Almost the perfect heist: How airport security screener stole US$2 million
HARARE – It was the perfect crime. Almost.
Roselyn Dunga, a 31-year-old woman working as a security screener at the Robert Gabriel Mugabe International Airport was close to the end of her shift sometime in October last year.
Her job that day was to monitor the conveyor belt X-ray machine, scanning all check-in luggage for any suspicious cargo – from guns, precious metals, animal products, drugs to large sums of cash.
Last on the schedule on her shift was an Emirates flight departing for Dubai, in the United Arab Emirates.
Dunga’s eyes almost popped when five bags rolled in, and she could see they were packed with what appeared to be cash. Just then, she made a decision which would bring her fortune – and a curse.
“She decided she would let four of the bags go through. She lifted one of the bags from the belt and put it on the side,” a law enforcement source told ZimLive.
At the end of her shift, Dunga took the bag and – somehow – walked out of the airport which is known for security lapses. After breaking the locking mechanism of the fortified bag, she discovered – to her shock and utter delight – that she had US$2 million. In cash.
Then began the splurge.
Dunga, of Stoneridge in Waterfalls, Harare, began with a tithe. She gave her pastor, Edmore Chipisa of the Heavenly Fire Ministries US$400,000 which he used to purchase a plush new home on Leegate Crescent in the exclusive suburb of Gunhill.
Using her sister, Locadia Chumikosi, Dunga paid an eye-popping US$580,000 for a double storey house on Giraffe Crescent in Borrowdale West.
Through her 17-year-old nephew, she acquired a 19-hectare plot in Selous for US$130,000.
Immovable properties acquired included a Mercedes Benz 350 for US$95,000, an Iveco truck, three DAF XF 105 truck horses, three flatbed trailers and a 42,000-litre fuel tanker.
At the end of the property acquisition spree, Dunga had spent US$1.4 million.
So far, it was the perfect heist. The owner of the cash could not try to claim it without landing himself or herself in jail. Regulations say travellers are only allowed to take out US$2,000 in cash. You who knows a victimless crime.

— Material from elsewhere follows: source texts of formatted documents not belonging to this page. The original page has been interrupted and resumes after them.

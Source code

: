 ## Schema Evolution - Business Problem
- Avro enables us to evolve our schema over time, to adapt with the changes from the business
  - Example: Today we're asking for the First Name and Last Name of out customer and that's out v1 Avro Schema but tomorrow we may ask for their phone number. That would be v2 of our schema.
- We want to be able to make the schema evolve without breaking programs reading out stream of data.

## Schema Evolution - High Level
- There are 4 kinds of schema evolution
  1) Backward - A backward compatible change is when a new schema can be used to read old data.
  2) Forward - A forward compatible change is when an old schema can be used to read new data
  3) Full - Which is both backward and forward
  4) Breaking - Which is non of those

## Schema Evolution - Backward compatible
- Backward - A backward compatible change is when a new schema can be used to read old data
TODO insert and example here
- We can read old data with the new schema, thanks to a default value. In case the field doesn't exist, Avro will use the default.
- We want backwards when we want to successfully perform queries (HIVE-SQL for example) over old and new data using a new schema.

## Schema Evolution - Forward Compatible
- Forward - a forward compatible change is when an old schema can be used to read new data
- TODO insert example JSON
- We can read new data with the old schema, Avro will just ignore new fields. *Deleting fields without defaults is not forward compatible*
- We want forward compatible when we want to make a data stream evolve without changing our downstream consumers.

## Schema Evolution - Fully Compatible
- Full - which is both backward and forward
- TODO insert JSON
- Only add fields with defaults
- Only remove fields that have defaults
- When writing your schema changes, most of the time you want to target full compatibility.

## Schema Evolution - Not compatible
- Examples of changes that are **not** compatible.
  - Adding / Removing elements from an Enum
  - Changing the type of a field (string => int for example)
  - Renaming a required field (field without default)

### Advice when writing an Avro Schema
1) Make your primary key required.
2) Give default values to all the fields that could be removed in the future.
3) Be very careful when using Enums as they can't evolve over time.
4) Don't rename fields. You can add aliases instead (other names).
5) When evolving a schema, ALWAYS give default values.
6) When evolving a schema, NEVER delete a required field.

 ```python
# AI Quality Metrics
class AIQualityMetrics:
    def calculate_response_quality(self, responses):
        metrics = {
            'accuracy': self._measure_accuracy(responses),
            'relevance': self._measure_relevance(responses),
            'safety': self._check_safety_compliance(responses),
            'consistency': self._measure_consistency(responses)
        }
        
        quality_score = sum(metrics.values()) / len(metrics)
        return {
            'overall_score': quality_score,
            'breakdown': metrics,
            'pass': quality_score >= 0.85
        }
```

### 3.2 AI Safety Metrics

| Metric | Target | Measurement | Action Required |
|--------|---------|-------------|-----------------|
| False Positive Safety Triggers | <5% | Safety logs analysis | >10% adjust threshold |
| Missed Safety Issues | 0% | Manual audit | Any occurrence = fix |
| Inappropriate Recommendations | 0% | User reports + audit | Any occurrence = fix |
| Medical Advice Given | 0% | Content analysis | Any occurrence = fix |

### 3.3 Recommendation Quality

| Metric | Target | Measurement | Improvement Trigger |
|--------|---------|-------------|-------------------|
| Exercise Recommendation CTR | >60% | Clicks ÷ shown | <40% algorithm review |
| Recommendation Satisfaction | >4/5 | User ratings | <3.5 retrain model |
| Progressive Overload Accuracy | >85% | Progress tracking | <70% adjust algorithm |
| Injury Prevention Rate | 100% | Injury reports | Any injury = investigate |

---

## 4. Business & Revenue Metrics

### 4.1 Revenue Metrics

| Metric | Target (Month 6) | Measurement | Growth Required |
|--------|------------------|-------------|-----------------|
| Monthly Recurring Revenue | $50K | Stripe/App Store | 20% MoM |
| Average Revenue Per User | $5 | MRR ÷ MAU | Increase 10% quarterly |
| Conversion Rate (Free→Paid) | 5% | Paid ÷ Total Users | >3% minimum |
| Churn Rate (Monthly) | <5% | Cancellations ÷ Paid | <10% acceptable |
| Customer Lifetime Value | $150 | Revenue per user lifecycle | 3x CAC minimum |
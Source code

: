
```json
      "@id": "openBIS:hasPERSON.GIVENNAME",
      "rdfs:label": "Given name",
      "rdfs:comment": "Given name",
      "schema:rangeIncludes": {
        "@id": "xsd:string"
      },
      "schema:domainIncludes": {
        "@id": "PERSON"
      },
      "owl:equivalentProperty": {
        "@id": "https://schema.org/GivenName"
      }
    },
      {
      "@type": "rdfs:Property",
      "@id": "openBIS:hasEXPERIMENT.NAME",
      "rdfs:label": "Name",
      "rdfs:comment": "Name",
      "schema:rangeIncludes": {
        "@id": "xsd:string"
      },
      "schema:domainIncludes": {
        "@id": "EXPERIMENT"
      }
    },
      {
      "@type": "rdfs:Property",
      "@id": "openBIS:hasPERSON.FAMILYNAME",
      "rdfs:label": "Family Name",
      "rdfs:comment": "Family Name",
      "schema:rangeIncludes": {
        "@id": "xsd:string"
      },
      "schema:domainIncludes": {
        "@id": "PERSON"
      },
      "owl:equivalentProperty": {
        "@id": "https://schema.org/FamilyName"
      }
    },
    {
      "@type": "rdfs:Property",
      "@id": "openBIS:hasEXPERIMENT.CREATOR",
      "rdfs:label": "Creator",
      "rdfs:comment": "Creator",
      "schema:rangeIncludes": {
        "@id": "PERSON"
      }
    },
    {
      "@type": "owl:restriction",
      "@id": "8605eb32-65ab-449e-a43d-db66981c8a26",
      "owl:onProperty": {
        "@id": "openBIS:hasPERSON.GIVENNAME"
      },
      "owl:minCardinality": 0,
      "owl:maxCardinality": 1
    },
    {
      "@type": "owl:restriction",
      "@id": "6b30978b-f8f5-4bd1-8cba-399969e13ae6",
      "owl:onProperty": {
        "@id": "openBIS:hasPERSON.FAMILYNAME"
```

Then calamity. As Roman philosopher Marcus Tullius Cicero once remarked, “an enemy at the gates is less formidable, for he is known and carries his banner openly, but the traitor moves amongst those within the gate freely, his sly whispers rustling through all the alleys, heard in the very halls of government itself.”
Dunga’s best kept secret was exposed – not by her enemies but by her husband.
“The motivations appear quite simple. She was acquiring property in her name and the names of her relatives – and he was being left out of the estate she was building. He went to the police with what he knew. You may not like the methods of our Criminal Investigations Department detectives but they got her to sing like a canary. She took them to every corner where she had invested,” a National Prosecuting Authority source told ZimLive.
Police now knew how she had happened on her fortune, but they still didn’t know whose money it was. Senior detectives told ZimLive we might never know.
“She told police the traveller was someone of Pakistani origin. It was also her analysis that the total amount being smuggled out was US$10 million in five bags,” one senior police officer said.
Among police detectives, however, there is a theory they are refusing to dismiss.
“We believe she had a prior arrangement with someone to smuggle a large amount of money out, and she stole from that person knowing full well they would most certainly not come back for it,” one detective said.
The sometimes scarcely believable story above has been told with the help of sparsely-detailed court documents and interviews with prosecutors and police investigators. Dunga and her pastor Chipisa were arrested in November last year and released on Z$20,000 bail each. They are presumed innocent until proven guilty.
This week, prosecutors obtained a High Court injunction stopping Dunga and Chipisa from disposing of the properties until the end of their trial.